● **ASSIGNED TASK**
If a line in the entries includes "information", show that line.

:: SOURCE DATA ::

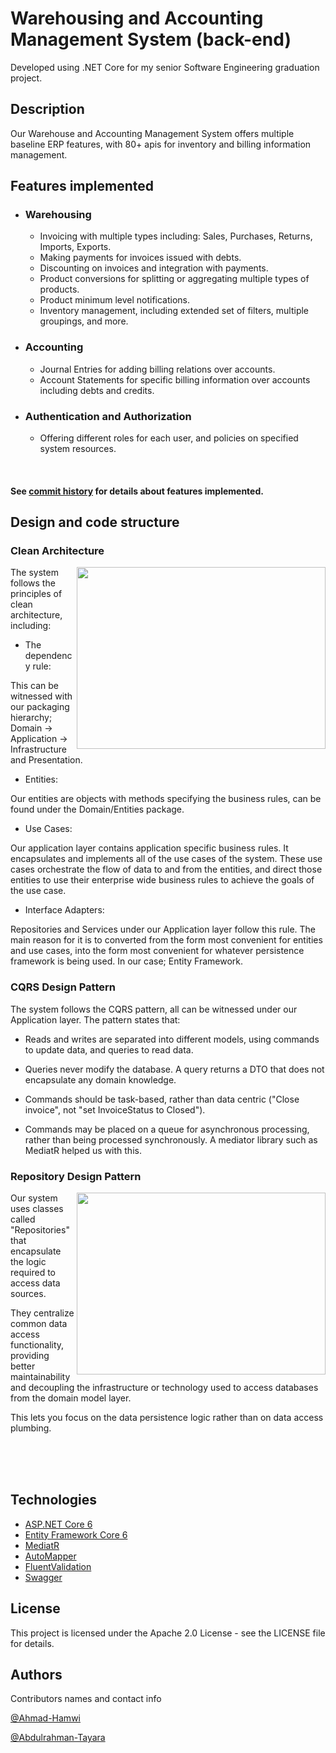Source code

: # Warehousing and Accounting Management System (back-end)

Developed using .NET Core for my senior Software Engineering graduation project.

## Description

Our Warehouse and Accounting Management System offers multiple baseline ERP features, with 80+ apis for inventory and
billing information management.

## Features implemented

* ### Warehousing
    * Invoicing with multiple types including: Sales, Purchases, Returns, Imports, Exports.
    * Making payments for invoices issued with debts.
    * Discounting on invoices and integration with payments.
    * Product conversions for splitting or aggregating multiple types of products.
    * Product minimum level notifications.
    * Inventory management, including extended set of filters, multiple groupings, and more.

* ### Accounting
    * Journal Entries for adding billing relations over accounts.
    * Account Statements for specific billing information over accounts including debts and credits.

* ### Authentication and Authorization
    * Offering different roles for each user, and policies on specified system resources.

<br>

#### See [commit history](https://github.com/Ahmad-Hamwi/warehousing-and-accounting-management-system/commits/development) for details about features implemented.

## Design and code structure

### Clean Architecture

<img align="right" width="398" height="291" src="https://blog.cleancoder.com/uncle-bob/images/2012-08-13-the-clean-architecture/CleanArchitecture.jpg" />

The system follows the principles of clean architecture, including:

- The dependency rule:

This can be witnessed with our packaging hierarchy; Domain -> Application -> Infrastructure and Presentation.

- Entities:

Our entities are objects with methods specifying the business rules, can be found under the Domain/Entities package.

- Use Cases:

Our application layer contains application specific business rules. It encapsulates and implements all of the use cases
of the system. These use cases orchestrate the flow of data to and from the entities, and direct those entities to use
their enterprise wide business rules to achieve the goals of the use case.

- Interface Adapters:

Repositories and Services under our Application layer follow this rule. The main reason for it is to converted from the
form most convenient for entities and use cases, into the form most convenient for whatever persistence framework is
being used. In our case; Entity Framework.

### CQRS Design Pattern

The system follows the CQRS pattern, all can be witnessed under our Application layer. The pattern states that:

- Reads and writes are separated into different models, using commands to update data, and queries to read data.


- Queries never modify the database. A query returns a DTO that does not encapsulate any domain knowledge.


- Commands should be task-based, rather than data centric ("Close invoice", not "set InvoiceStatus to Closed").


- Commands may be placed on a queue for asynchronous processing, rather than being processed synchronously. A mediator
  library such as MediatR helped us with this.

### Repository Design Pattern

<img align="right" width="398" height="291" src="https://docs.microsoft.com/en-us/dotnet/architecture/microservices/microservice-ddd-cqrs-patterns/media/infrastructure-persistence-layer-design/repository-aggregate-database-table-relationships.png" />

Our system uses classes called "Repositories" that encapsulate the logic required to access data sources.

They centralize common data access functionality, providing better maintainability and decoupling the infrastructure or
technology used to access databases from the domain model layer.

This lets you focus on the data persistence logic rather than on data access plumbing.

<br>
<br>
<br>

## Technologies

* [ASP.NET Core 6](https://docs.microsoft.com/en-us/aspnet/core/introduction-to-aspnet-core?view=aspnetcore-6.0)
* [Entity Framework Core 6](https://docs.microsoft.com/en-us/ef/core/)
* [MediatR](https://github.com/jbogard/MediatR)
* [AutoMapper](https://automapper.org/)
* [FluentValidation](https://fluentvalidation.net/)
* [Swagger](https://swagger.io/)

## License

This project is licensed under the Apache 2.0 License - see the LICENSE file for details.

## Authors

Contributors names and contact info

[@Ahmad-Hamwi](https://github.com/Ahmad-Hamwi)

[@Abdulrahman-Tayara](https://github.com/Abdulrahman-Tayara)
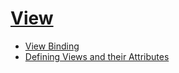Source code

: # [View](https://developer.android.com/reference/android/view/View)

- [View Binding](https://developer.android.com/topic/libraries/view-binding?hl=zh-cn)
- [Defining Views and their Attributes](https://guides.codepath.com/android/Defining-Views-and-their-Attributes)

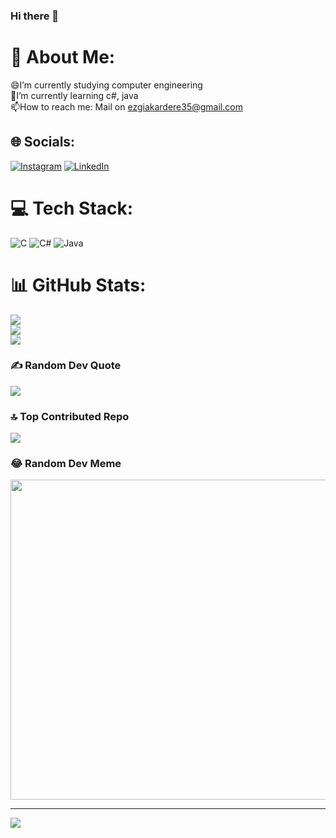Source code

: ### Hi there 👋
# 💫 About Me:
😄I’m currently studying computer engineering<br>
🌱I’m currently learning c#, java<br>
📫How to reach me: Mail on ezgiakardere35@gmail.com


## 🌐 Socials:
[![Instagram](https://img.shields.io/badge/Instagram-%23E4405F.svg?logo=Instagram&logoColor=white)](https://instagram.com/https://www.instagram.com/ezgi.akardere/) [![LinkedIn](https://img.shields.io/badge/LinkedIn-%230077B5.svg?logo=linkedin&logoColor=white)](https://linkedin.com/in/https://tr.linkedin.com/in/ezgi-akardere-95a094224) 

# 💻 Tech Stack:
![C](https://img.shields.io/badge/c-%2300599C.svg?style=for-the-badge&logo=c&logoColor=white) ![C#](https://img.shields.io/badge/c%23-%23239120.svg?style=for-the-badge&logo=c-sharp&logoColor=white) ![Java](https://img.shields.io/badge/java-%23ED8B00.svg?style=for-the-badge&logo=java&logoColor=white)
# 📊 GitHub Stats:
![](https://github-readme-stats.vercel.app/api?username=ezgiakardere&theme=synthwave&hide_border=false&include_all_commits=false&count_private=false)<br/>
![](https://github-readme-streak-stats.herokuapp.com/?user=ezgiakardere&theme=synthwave&hide_border=false)<br/>
![](https://github-readme-stats.vercel.app/api/top-langs/?username=ezgiakardere&theme=synthwave&hide_border=false&include_all_commits=false&count_private=false&layout=compact)

### ✍️ Random Dev Quote
![](https://quotes-github-readme.vercel.app/api?type=horizontal&theme=radical)

### 🔝 Top Contributed Repo
![](https://github-contributor-stats.vercel.app/api?username=ezgiakardere&limit=5&theme=dracula&combine_all_yearly_contributions=true)

### 😂 Random Dev Meme
<img src="https://rm.up.railway.app/" width="512px"/>

---
[![](https://visitcount.itsvg.in/api?id=ezgiakardere&icon=9&color=10)](https://visitcount.itsvg.in)

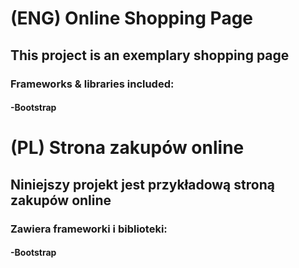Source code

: # (ENG) Online Shopping Page
## This project is an exemplary shopping page
### Frameworks & libraries included:
#### -Bootstrap
# (PL) Strona zakupów online
## Niniejszy projekt jest przykładową stroną zakupów online
### Zawiera frameworki i biblioteki:
#### -Bootstrap

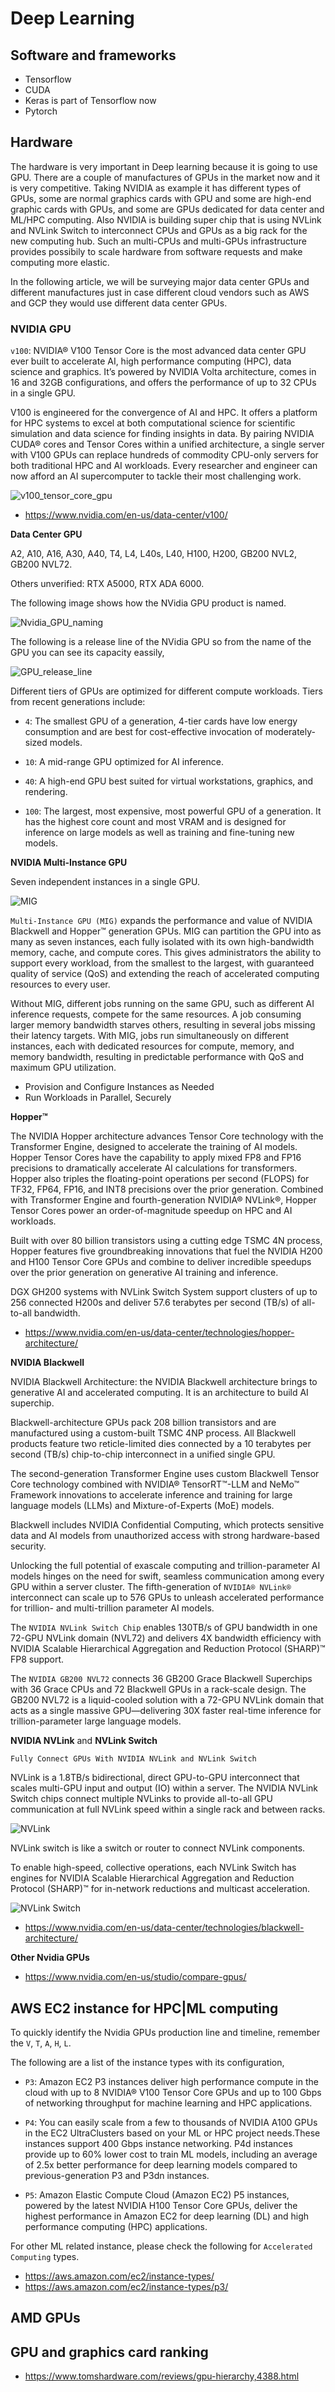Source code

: # Deep Learning

## Software and frameworks

* Tensorflow
* CUDA
* Keras is part of Tensorflow now
* Pytorch

## Hardware

The hardware is very important in Deep learning because it is going to use GPU.
There are a couple of manufactures of GPUs in the market now and it is very competitive.
Taking NVIDIA as example it has different types of GPUs, some are normal graphics cards with GPU and some are high-end graphic cards with GPUs, and some are GPUs dedicated for data center and ML/HPC computing. Also NVIDIA is building super chip that is using NVLink and NVLink Switch to interconnect CPUs and GPUs as a big rack for the new computing hub. Such an multi-CPUs and multi-GPUs infrastructure provides possibily to scale hardware from software requests and make computing more elastic.

In the following article, we will be surveying major data center GPUs and different manufactures just in case different cloud vendors such as AWS and GCP they would use different data center GPUs.

### NVIDIA GPU

`v100`: NVIDIA® V100 Tensor Core is the most advanced data center GPU ever built to accelerate AI, high performance computing (HPC), data science and graphics. It’s powered by NVIDIA Volta architecture, comes in 16 and 32GB configurations, and offers the performance of up to 32 CPUs in a single GPU.

V100 is engineered for the convergence of AI and HPC. It offers a platform for HPC systems to excel at both computational science for scientific simulation and data science for finding insights in data. By pairing NVIDIA CUDA® cores and Tensor Cores within a unified architecture, a single server with V100 GPUs can replace hundreds of commodity CPU-only servers for both traditional HPC and AI workloads. Every researcher and engineer can now afford an AI supercomputer to tackle their most challenging work.

![v100_tensor_core_gpu](../../../images/ml/v100_tensor_core_gpu.png)

* https://www.nvidia.com/en-us/data-center/v100/

**Data Center GPU**

A2, A10, A16, A30, A40, T4, L4, L40s, L40, H100, H200, GB200 NVL2, GB200 NVL72.

Others unverified: RTX A5000, RTX ADA 6000.

The following image shows how the NVidia GPU product is named.

![Nvidia_GPU_naming](../../../images/ml/Nvidia_GPU_naming.png)

The following is a release line of the NVidia GPU so from the name of the GPU you can see its capacity eassily,

![GPU_release_line](../../../images/ml/GPU_release_line.png)

Different tiers of GPUs are optimized for different compute workloads. Tiers from recent generations include:

* `4`: The smallest GPU of a generation, 4-tier cards have low energy consumption and are best for cost-effective invocation of moderately-sized models.

* `10`: A mid-range GPU optimized for AI inference.

* `40`: A high-end GPU best suited for virtual workstations, graphics, and rendering.

* `100`: The largest, most expensive, most powerful GPU of a generation. It has the highest core count and most VRAM and is designed for inference on large models as well as training and fine-tuning new models.

**NVIDIA Multi-Instance GPU**

Seven independent instances in a single GPU.

![MIG](../../../images/ml/MIG.png)

`Multi-Instance GPU (MIG)` expands the performance and value of NVIDIA Blackwell and Hopper™ generation GPUs. MIG can partition the GPU into as many as seven instances, each fully isolated with its own high-bandwidth memory, cache, and compute cores. This gives administrators the ability to support every workload, from the smallest to the largest, with guaranteed quality of service (QoS) and extending the reach of accelerated computing resources to every user.

Without MIG, different jobs running on the same GPU, such as different AI inference requests, compete for the same resources. A job consuming larger memory bandwidth starves others, resulting in several jobs missing their latency targets. With MIG, jobs run simultaneously on different instances, each with dedicated resources for compute, memory, and memory bandwidth, resulting in predictable performance with QoS and maximum GPU utilization.

* Provision and Configure Instances as Needed
* Run Workloads in Parallel, Securely

**Hopper™**

The NVIDIA Hopper architecture advances Tensor Core technology with the Transformer Engine, designed to accelerate the training of AI models. Hopper Tensor Cores have the capability to apply mixed FP8 and FP16 precisions to dramatically accelerate AI calculations for transformers. Hopper also triples the floating-point operations per second (FLOPS) for TF32, FP64, FP16, and INT8 precisions over the prior generation. Combined with Transformer Engine and fourth-generation NVIDIA® NVLink®, Hopper Tensor Cores power an order-of-magnitude speedup on HPC and AI workloads.

Built with over 80 billion transistors using a cutting edge TSMC 4N process, Hopper features five groundbreaking innovations that fuel the NVIDIA H200 and H100 Tensor Core GPUs and combine to deliver incredible speedups over the prior generation on generative AI training and inference.

DGX GH200 systems with NVLink Switch System support clusters of up to 256 connected H200s and deliver 57.6 terabytes per second (TB/s) of all-to-all bandwidth.

* https://www.nvidia.com/en-us/data-center/technologies/hopper-architecture/

**NVIDIA Blackwell**

NVIDIA Blackwell Architecture: the NVIDIA Blackwell architecture brings to generative AI and accelerated computing. It is an architecture to build AI superchip.

Blackwell-architecture GPUs pack 208 billion transistors and are manufactured using a custom-built TSMC 4NP process. All Blackwell products feature two reticle-limited dies connected by a 10 terabytes per second (TB/s) chip-to-chip interconnect in a unified single GPU.

The second-generation Transformer Engine uses custom Blackwell Tensor Core technology combined with NVIDIA® TensorRT™-LLM and NeMo™ Framework innovations to accelerate inference and training for large language models (LLMs) and Mixture-of-Experts (MoE) models.

Blackwell includes NVIDIA Confidential Computing, which protects sensitive data and AI models from unauthorized access with strong hardware-based security.

Unlocking the full potential of exascale computing and trillion-parameter AI models hinges on the need for swift, seamless communication among every GPU within a server cluster. The fifth-generation of `NVIDIA® NVLink®` interconnect can scale up to 576 GPUs to unleash accelerated performance for trillion- and multi-trillion parameter AI models.  

The `NVIDIA NVLink Switch Chip` enables 130TB/s of GPU bandwidth in one 72-GPU NVLink domain (NVL72) and delivers 4X bandwidth efficiency with NVIDIA Scalable Hierarchical Aggregation and Reduction Protocol (SHARP)™ FP8 support.

The `NVIDIA GB200 NVL72` connects 36 GB200 Grace Blackwell Superchips with 36 Grace CPUs and 72 Blackwell GPUs in a rack-scale design. The GB200 NVL72 is a liquid-cooled solution with a 72-GPU NVLink domain that acts as a single massive GPU—delivering 30X faster real-time inference for trillion-parameter large language models.

**NVIDIA NVLink** and **NVLink Switch**

`Fully Connect GPUs With NVIDIA NVLink and NVLink Switch`

NVLink is a 1.8TB/s bidirectional, direct GPU-to-GPU interconnect that scales multi-GPU input and output (IO) within a server. The NVIDIA NVLink Switch chips connect multiple NVLinks to provide all-to-all GPU communication at full NVLink speed within a single rack and between racks.

![NVLink](../../../images/ml/NVLink.png)

NVLink switch is like a switch or router to connect NVLink components.

To enable high-speed, collective operations, each NVLink Switch has engines for NVIDIA Scalable Hierarchical Aggregation and Reduction Protocol (SHARP)™ for in-network reductions and multicast acceleration.

![NVLink Switch](../../../images/ml/NVLinkSwitch.png)

* https://www.nvidia.com/en-us/data-center/technologies/blackwell-architecture/

**Other Nvidia GPUs**

* https://www.nvidia.com/en-us/studio/compare-gpus/

## AWS EC2 instance for HPC|ML computing

To quickly identify the Nvidia GPUs production line and timeline, remember the `V`, `T`, `A`, `H`, `L`.

The following are a list of the instance types with its configuration,

* `P3`: Amazon EC2 P3 instances deliver high performance compute in the cloud with up to 8 NVIDIA® V100 Tensor Core GPUs and up to 100 Gbps of networking throughput for machine learning and HPC applications.

* `P4`: You can easily scale from a few to thousands of NVIDIA A100 GPUs in the EC2 UltraClusters based on your ML or HPC project needs.These instances support 400 Gbps instance networking. P4d instances provide up to 60% lower cost to train ML models, including an average of 2.5x better performance for deep learning models compared to previous-generation P3 and P3dn instances.

* `P5`: Amazon Elastic Compute Cloud (Amazon EC2) P5 instances, powered by the latest NVIDIA H100 Tensor Core GPUs, deliver the highest performance in Amazon EC2 for deep learning (DL) and high performance computing (HPC) applications.

For other ML related instance, please check the following for `Accelerated Computing` types.

* https://aws.amazon.com/ec2/instance-types/
* https://aws.amazon.com/ec2/instance-types/p3/

## AMD GPUs

## GPU and graphics card ranking

* https://www.tomshardware.com/reviews/gpu-hierarchy,4388.html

:::

● **TASK SOLUTION**
billing information management.
    * Account Statements for specific billing information over accounts including debts and credits.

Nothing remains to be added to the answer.